Researchers measure high-SCM grouts’ compliance

To boost market prospects for masonry walls exhibiting high recycled materials content, Concrete Masonry Association of California and Nevada (CMACN) is supporting an investigation through Brigham Young University to a) confirm that California Building Code-required strength is maintained with grouts where portland cement is substituted with fly ash at 45–65 percent and fly ash + GGBF slag at 65–85 percent; and, b) observe how prism units containing such grouts behave with Type M, S and N mortars.

Under the direction of Professor Dr. Fernando Fonseca, BYU Department of Civil and Environmental Engineering staff is preparing to test 180-day grout strengths, following measurement at one, seven, 28 and 56 days. Utah Masonry Council masons and BYU students assembled 600 prisms earlier this year, using 8 x 8 half blocks supplied by Oldcastle Architectural; fly ash from Headwaters Construction Materials; and, NewCem GGBF slag from Lafarge Cement.

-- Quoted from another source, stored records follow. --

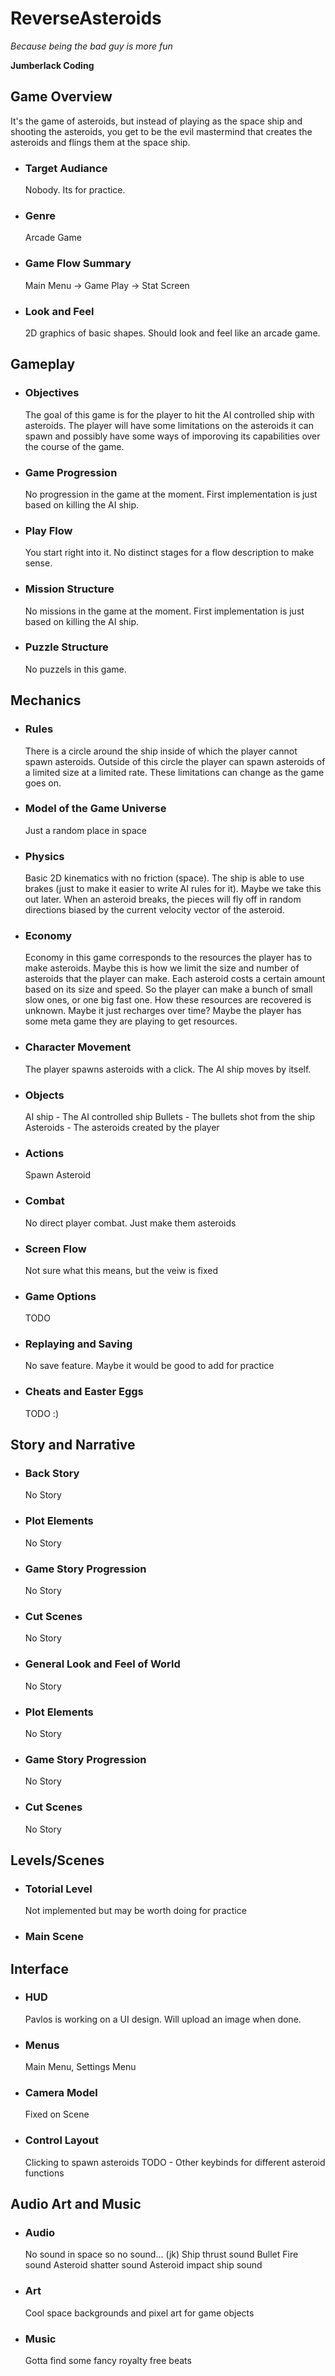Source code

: # ReverseAsteroids

*Because being the bad guy is more fun*

**Jumberlack Coding**



## Game Overview
It's the game of asteroids, but instead of playing as the space ship and shooting the asteroids, you get to be the evil mastermind that creates the asteroids and flings them at the space ship.

- ### Target Audiance
    Nobody. Its for practice.
- ### Genre
    Arcade Game
- ### Game Flow Summary
    Main Menu -> Game Play -> Stat Screen
- ### Look and Feel
    2D graphics of basic shapes. Should look and feel like an arcade game. 

## Gameplay

- ### Objectives
    The goal of this game is for the player to hit the AI controlled ship with asteroids. The player will have some limitations on the asteroids it can spawn and possibly have some ways of imporoving its capabilities over the course of the game.
- ### Game Progression
    No progression in the game at the moment. First implementation is just based on killing the AI ship.
- ### Play Flow
    You start right into it. No distinct stages for a flow description to make sense. 
- ### Mission Structure
    No missions in the game at the moment. First implementation is just based on killing the AI ship.
- ### Puzzle Structure
    No puzzels in this game.

## Mechanics

- ### Rules
    There is a circle around the ship inside of which the player cannot spawn asteroids. Outside of this circle the player can spawn asteroids of a limited size at a limited rate. These limitations can change as the game goes on.
- ### Model of the Game Universe
    Just a random place in space
- ### Physics
    Basic 2D kinematics with no friction (space). The ship is able to use brakes (just to make it easier to write AI rules for it). Maybe we take this out later.
    When an asteroid breaks, the pieces will fly off in random directions biased by the current velocity vector of the asteroid. 
- ### Economy
    Economy in this game corresponds to the resources the player has to make asteroids. Maybe this is how we limit the size and number of asteroids that the player can make. Each asteroid costs a certain amount based on its size and speed. So the player can make a bunch of small slow ones, or one big fast one. How these resources are recovered is unknown. Maybe it just recharges over time? Maybe the player has some meta game they are playing to get resources. 
- ### Character Movement
    The player spawns asteroids with a click.
    The AI ship moves by itself.
- ### Objects
    AI ship - The AI controlled ship
    Bullets - The bullets shot from the ship
    Asteroids - The asteroids created by the player
- ### Actions
    Spawn Asteroid
- ### Combat
    No direct player combat. Just make them asteroids
- ### Screen Flow
    Not sure what this means, but the veiw is fixed
- ### Game Options
    TODO
- ### Replaying and Saving
    No save feature. Maybe it would be good to add for practice
- ### Cheats and Easter Eggs
    TODO :)

## Story and Narrative
- ### Back Story
    No Story
- ### Plot Elements
    No Story
- ### Game Story Progression
    No Story
- ### Cut Scenes
    No Story
- ### General Look and Feel of World
    No Story
- ### Plot Elements
    No Story
- ### Game Story Progression
    No Story
- ### Cut Scenes
    No Story
   
## Levels/Scenes

- ### Totorial Level
    Not implemented but may be worth doing for practice
- ### Main Scene
    

## Interface

- ### HUD
    Pavlos is working on a UI design. Will upload an image when done.
- ### Menus
    Main Menu, Settings Menu
- ### Camera Model
    Fixed on Scene
- ### Control Layout
    Clicking to spawn asteroids
    TODO - Other keybinds for different asteroid functions

## Audio Art and Music

- ### Audio
    No sound in space so no sound... (jk)
    Ship thrust sound
    Bullet Fire sound
    Asteroid shatter sound
    Asteroid impact ship sound
- ### Art
    Cool space backgrounds and pixel art for game objects
- ### Music
    Gotta find some fancy royalty free beats
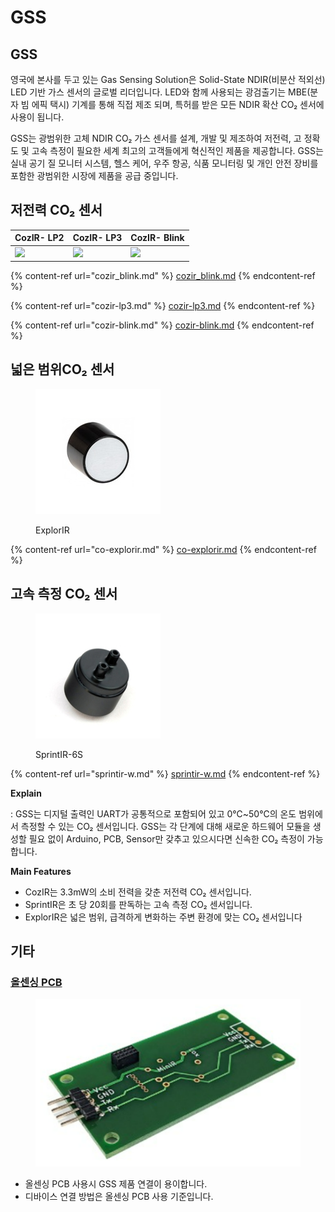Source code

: # GSS

## GSS

영국에 본사를 두고 있는 Gas Sensing Solution은 Solid-State NDIR(비분산 적외선) LED 기반 가스 센서의 글로벌 리더입니다. LED와 함께 사용되는 광검출기는 MBE(분자 빔 에픽 택시) 기계를 통해 직접 제조 되며, 특허를 받은 모든 NDIR 확산 CO₂ 센서에 사용이 됩니다.

GSS는 광범위한 고체 NDIR CO₂ 가스 센서를 설계, 개발 및 제조하여 저전력, 고 정확도 및 고속 측정이 필요한 세계 최고의 고객들에게 혁신적인 제품을 제공합니다. GSS는 실내 공기 질 모니터 시스템, 헬스 케어, 우주 항공, 식품 모니터링 및 개인 안전 장비를 포함한 광범위한 시장에 제품을 공급 중입니다.



## 저전력 CO₂ 센서

| CozIR- LP2                                               | CozIR- LP3                                                                                                                                                                                       | CozIR- Blink                                                                                                                                                                                           |
| -------------------------------------------------------- | ------------------------------------------------------------------------------------------------------------------------------------------------------------------------------------------------ | ------------------------------------------------------------------------------------------------------------------------------------------------------------------------------------------------------ |
| ​![](../../.gitbook/assets/cozir\_blink\_main\_pic.jpg)​ | ​![](https://files.gitbook.com/v0/b/gitbook-x-prod.appspot.com/o/spaces%2F8USAZVpjShlBinaURjim%2Fuploads%2Fgit-blob-adfb2fc9365c8d670c9d2cd74380f81cc711bd41%2Fco2\_LP3\_mainpic.PNG?alt=media)​ | ​![](https://files.gitbook.com/v0/b/gitbook-x-prod.appspot.com/o/spaces%2F8USAZVpjShlBinaURjim%2Fuploads%2Fgit-blob-521cd503cabaaa676b61742968ae178a9a245d90%2Fcozir\_blink\_main\_pic.jpg?alt=media)​ |

{% content-ref url="cozir_blink.md" %}
[cozir\_blink.md](cozir\_blink.md)
{% endcontent-ref %}

{% content-ref url="cozir-lp3.md" %}
[cozir-lp3.md](cozir-lp3.md)
{% endcontent-ref %}

{% content-ref url="cozir-blink.md" %}
[cozir-blink.md](cozir-blink.md)
{% endcontent-ref %}

## 넓은 범위CO₂ 센서

<figure><img src="../../.gitbook/assets/ExplorIR-M_Main_pic_200_200.jpg" alt=""><figcaption><p>ExplorIR</p></figcaption></figure>

{% content-ref url="co-explorir.md" %}
[co-explorir.md](co-explorir.md)
{% endcontent-ref %}

##

## 고속   측정 CO₂ 센서



<figure><img src="../../.gitbook/assets/SprintIR_main_pic_200_200.jpg" alt=""><figcaption><p>SprintIR-6S</p></figcaption></figure>

{% content-ref url="sprintir-w.md" %}
[sprintir-w.md](sprintir-w.md)
{% endcontent-ref %}



**Explain**

: GSS는 디지털 출력인 UART가 공통적으로 포함되어 있고 0℃\~50℃의 온도 범위에서 측정할 수 있는 CO₂ 센서입니다. GSS는 각 단계에 대해 새로운 하드웨어 모듈을 생성할 필요 없이 Arduino, PCB, Sensor만 갖추고 있으시다면 신속한 CO₂ 측정이 가능합니다.

**Main Features**

* CozIR는 3.3mW의 소비 전력을 갖춘 저전력 CO₂ 센서입니다.
* SprintIR은 초 당 20회를 판독하는 고속 측정 CO₂ 센서입니다.
* ExplorIR은 넓은 범위, 급격하게 변화하는 주변 환경에 맞는 CO₂ 센서입니다

## 기타

### [올센싱 PCB](https://allsensing.com/product/detail.html?product\_no=1171\&cate\_no=65\&display\_group=1)

<figure><img src="../../.gitbook/assets/Allsensing_pcb.png" alt=""><figcaption></figcaption></figure>

* 올센싱 PCB 사용시 GSS 제품 연결이 용이합니다.
* 디바이스 연결 방법은 올센싱 PCB 사용 기준입니다.
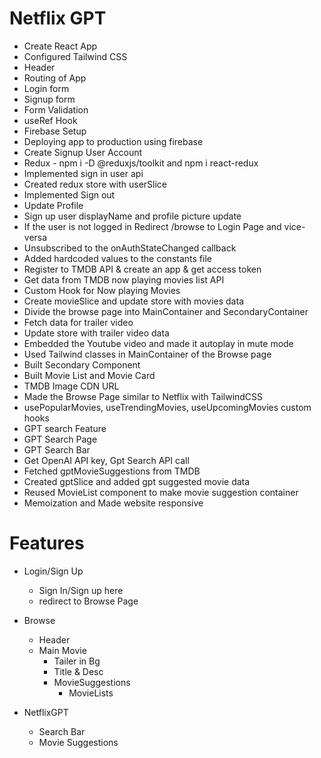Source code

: # Netflix GPT

 - Create React App
 - Configured Tailwind CSS
 - Header
 - Routing of App
 - Login form
 - Signup form
 - Form Validation
 - useRef Hook
 - Firebase Setup
 - Deploying app to production using firebase
 - Create Signup User Account
 - Redux - npm i -D @reduxjs/toolkit and npm i react-redux
 - Implemented sign in user api
 - Created redux store with userSlice
 - Implemented Sign out
 - Update Profile
 - Sign up user displayName and profile picture update
 - If the user is not logged in Redirect /browse to Login Page and vice-versa
 - Unsubscribed to the onAuthStateChanged callback
 - Added hardcoded values to the constants file
 - Register to TMDB API & create an app & get access token
 - Get data from TMDB now playing movies list API
 - Custom Hook for Now playing Movies
 - Create movieSlice and update store with movies data
 - Divide the browse page into MainContainer and SecondaryContainer
 - Fetch data for trailer video
 - Update store with trailer video data
 - Embedded the Youtube video and made it autoplay in mute mode
 - Used Tailwind classes in MainContainer of the Browse page
 - Built Secondary Component
 - Built Movie List and Movie Card
 - TMDB Image CDN URL
 - Made the Browse Page similar to Netflix with TailwindCSS
 - usePopularMovies, useTrendingMovies, useUpcomingMovies custom hooks
 - GPT search Feature
 - GPT Search Page
 - GPT Search Bar
 - Get OpenAI API key, Gpt Search API call
 - Fetched gptMovieSuggestions from TMDB
 - Created gptSlice and added gpt suggested movie data
 - Reused MovieList component to make movie suggestion container
 - Memoization and Made website responsive

 # Features

   - Login/Sign Up
     - Sign In/Sign up here
     - redirect to Browse Page 
    
  - Browse
     - Header
     - Main Movie
       - Tailer in Bg
       - Title & Desc
       - MovieSuggestions
         - MovieLists

   - NetflixGPT
     - Search Bar
     - Movie Suggestions      
         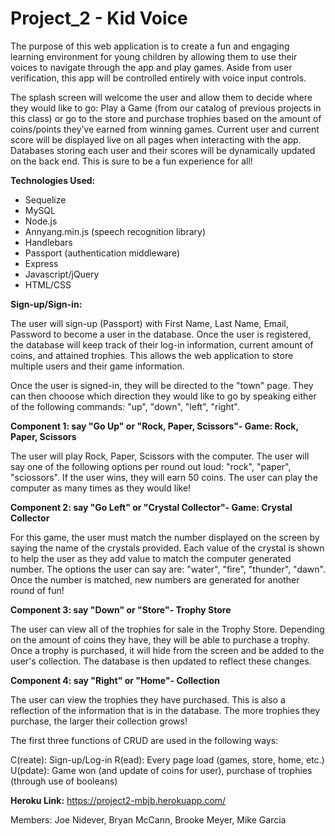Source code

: # Project_2 - Kid Voice

The purpose of this web application is to create a fun and engaging learning environment for young children by allowing them to use their voices to navigate through the app and play games.  Aside from user verification, this app will be controlled entirely with voice input controls. 

The splash screen will welcome the user and allow them to decide where they would like to go: Play a Game (from our catalog of previous projects in this class) or go to the store and purchase trophies based on the amount of coins/points they’ve earned from winning games.  Current user and current score will be displayed live on all pages when interacting with the app. Databases storing each user and their scores will be dynamically updated on the back end.  This is sure to be a fun experience for all!

**Technologies Used:**
- Sequelize 
- MySQL
- Node.js
- Annyang.min.js (speech recognition library)
- Handlebars
- Passport (authentication middleware)
- Express 
- Javascript/jQuery
- HTML/CSS

**Sign-up/Sign-in:**

The user will sign-up (Passport) with First Name, Last Name, Email, Password to become a user in the database.  Once the user is registered, the database will keep track of their log-in information, current amount of coins, and attained trophies.  This allows the web application to store multiple users and their game information.  

Once the user is signed-in, they will be directed to the "town" page.  They can then chooose which direction they would like to go by speaking either of the following commands: "up", "down", "left", "right".  

**Component 1: say "Go Up" or "Rock, Paper, Scissors"- 
Game: Rock, Paper, Scissors**

The user will play Rock, Paper, Scissors with the computer.  The user will say one of the following options per round out loud: "rock", "paper", "sciossors". If the user wins, they will earn 50 coins.  The user can play the computer as many times as they would like!  

**Component 2: say "Go Left" or "Crystal Collector"-
Game: Crystal Collector**

For this game, the user must match the number displayed on the screen by saying the name of the crystals provided.  Each value of the crystal is shown to help the user as they add value to match the computer generated number.  The options the user can say are: "water", "fire", "thunder", "dawn".  Once the number is matched, new numbers are generated for another round of fun! 

**Component 3: say "Down" or "Store"-
Trophy Store**

The user can view all of the trophies for sale in the Trophy Store.  Depending on the amount of coins they have, they will be able to purchase a trophy.  Once a trophy is purchased, it will hide from the screen and be added to the user's collection.  The database is then updated to reflect these changes.  

**Component 4: say "Right" or "Home"-
Collection**

The user can view the trophies they have purchased.  This is also a reflection of the information that is in the database. The more trophies they purchase, the larger their collection grows! 

The first three functions of CRUD are used in the following ways:

C(reate): Sign-up/Log-in
R(ead): Every page load (games, store, home, etc.)
U(pdate): Game won (and update of coins for user), purchase of trophies (through use of booleans)

**Heroku Link:** 
https://project2-mbjb.herokuapp.com/

Members: Joe Nidever, Bryan McCann, Brooke Meyer, Mike Garcia 
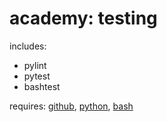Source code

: # academy: testing

includes:
- pylint
- pytest
- bashtest

requires: [github](./github.md), [python](./python.md), [bash](./bash.md)
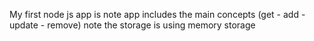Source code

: My first node js app is note app includes the main concepts (get - add - update - remove) note 
the storage is using memory storage
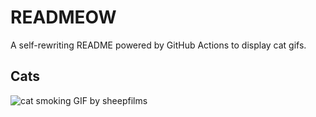 # READMEOW

A self-rewriting README powered by GitHub Actions to display cat gifs.

## Cats

![cat smoking GIF by sheepfilms](https://media1.giphy.com/media/l0ExdMHUDKteztyfe/200.gif?cid=9acd02da7y6cb7on66vnbv9yz8d59y9ewahvxtkvou4br2zm&ep=v1_gifs_search&rid=200.gif&ct=g)
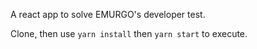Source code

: A react app to solve EMURGO's developer test.

Clone, then use `yarn install` then `yarn start` to execute.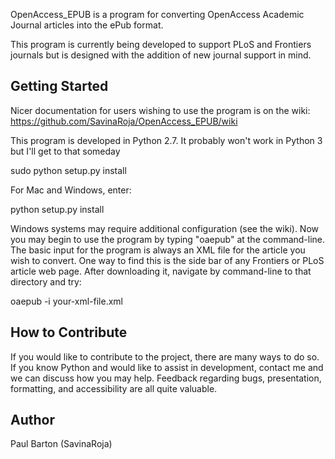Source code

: OpenAccess_EPUB is a program for converting OpenAccess Academic Journal
articles into the ePub format.

This program is currently being developed to support PLoS and Frontiers
journals but is designed with the addition of new journal support in mind.

Getting Started
---------------
Nicer documentation for users wishing to use the program is on the wiki:
https://github.com/SavinaRoja/OpenAccess_EPUB/wiki

This program is developed in Python 2.7. It probably won't work in Python 3
but I'll get to that someday

sudo python setup.py install

For Mac and Windows, enter:

python setup.py install

Windows systems may require additional configuration (see the wiki). Now you
may begin to use the program by typing "oaepub" at the command-line. The basic
input for the program is always an XML file for the article you wish to
convert. One way to find this is the side bar of any Frontiers or PLoS article
web page. After downloading it, navigate by command-line to that directory and
try:

oaepub -i your-xml-file.xml

How to Contribute
-----------------
If you would like to contribute to the project, there are many ways to do so. 
If you know Python and would like to assist in development, contact me and we 
can discuss how you may help. Feedback regarding bugs, presentation, formatting,
and accessibility are all quite valuable.

Author
------
Paul Barton (SavinaRoja)
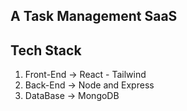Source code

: ## A Task Management SaaS

## Tech Stack

1. Front-End -> React - Tailwind
2. Back-End -> Node and Express
3. DataBase -> MongoDB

Mix designs for the high supplementary cementitious material grouts mirror those of 2010 CMACN research to validate code-compliant alternatives to portland cement-only formulations. Findings from it have supported widespread specification in California of high fly ash or fly ash/slag grouts, which have been found to consistently develop code-required 2,000-psi strength at 28 days.